— WHAT YOU NEED TO DO —
Give the data again in full, exactly as written below.

Content starts

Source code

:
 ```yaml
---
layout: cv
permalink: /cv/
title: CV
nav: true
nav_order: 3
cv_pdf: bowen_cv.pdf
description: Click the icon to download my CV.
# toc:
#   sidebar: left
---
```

Content ends

— WORKED SOLUTION —
Source code

:
 ```yaml
---
layout: cv
permalink: /cv/
title: CV
nav: true
nav_order: 3
cv_pdf: bowen_cv.pdf
description: Click the icon to download my CV.
# toc:
#   sidebar: left
---
```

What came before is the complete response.